• _WHAT TO PRODUCE_:
Please output the listing that follows exactly, but keep all images out.

• _DATA FOR ANALYSIS_:
'''
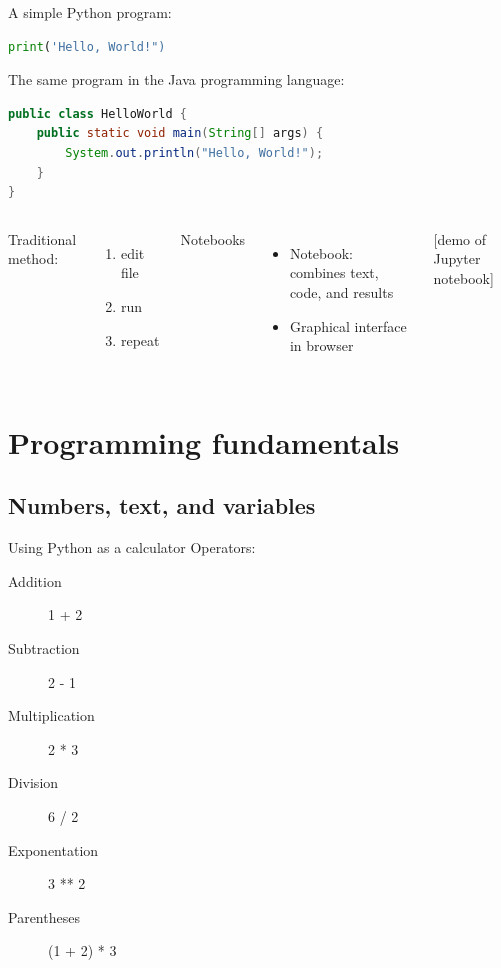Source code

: \documentclass[aspectratio=169,usenames,dvipsnames]{beamer}
\begin{document}
\begin{frame}[fragile]
A simple Python program:
\begin{lstlisting}[language=python]
print('Hello, World!")
\end{lstlisting}

\pause
\vspace{1em}
The same program in the Java programming language:

\begin{lstlisting}[language=java]
public class HelloWorld {
    public static void main(String[] args) {
        System.out.println("Hello, World!");
    }
}
\end{lstlisting}
\end{frame}


\begin{frame}
	\begin{columns}
			Traditional method:
			\begin{enumerate}
				\item edit file
				\item run
				\item repeat
			\end{enumerate}
			Notebooks
			\begin{itemize}
				\item Notebook: combines text, code, and results
				\item Graphical interface in browser
			\end{itemize}
			[demo of Jupyter notebook]
	\end{columns}
\end{frame}



\section{Programming fundamentals}
\subsection{Numbers, text, and variables}
\frame{\tableofcontents[currentsection]}

\begin{frame}[fragile]{Using Python as a calculator}
Operators:
    \begin{description}
        \item[Addition] 1 + 2
        \item[Subtraction] 2 - 1
        \item[Multiplication] 2 * 3
        \item[Division] 6 / 2
        \item[Exponentation] 3 ** 2
        \item[Parentheses] (1 + 2) * 3
    \end{description}
\end{frame}
\end{document}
'''
• _ANSWER SPACE_:
Source code

: \documentclass[aspectratio=169,usenames,dvipsnames]{beamer}
\begin{document}
\begin{frame}[fragile]
A simple Python program:
\begin{lstlisting}[language=python]
print('Hello, World!")
\end{lstlisting}

\pause
\vspace{1em}
The same program in the Java programming language:

\begin{lstlisting}[language=java]
public class HelloWorld {
    public static void main(String[] args) {
        System.out.println("Hello, World!");
    }
}
\end{lstlisting}
\end{frame}


\begin{frame}
	\begin{columns}
			Traditional method:
			\begin{enumerate}
				\item edit file
				\item run
				\item repeat
			\end{enumerate}
			Notebooks
			\begin{itemize}
				\item Notebook: combines text, code, and results
				\item Graphical interface in browser
			\end{itemize}
			[demo of Jupyter notebook]
	\end{columns}
\end{frame}



\section{Programming fundamentals}
\subsection{Numbers, text, and variables}
\frame{\tableofcontents[currentsection]}

\begin{frame}[fragile]{Using Python as a calculator}
Operators:
    \begin{description}
        \item[Addition] 1 + 2
        \item[Subtraction] 2 - 1
        \item[Multiplication] 2 * 3
        \item[Division] 6 / 2
        \item[Exponentation] 3 ** 2
        \item[Parentheses] (1 + 2) * 3
    \end{description}
\end{frame}
\end{document}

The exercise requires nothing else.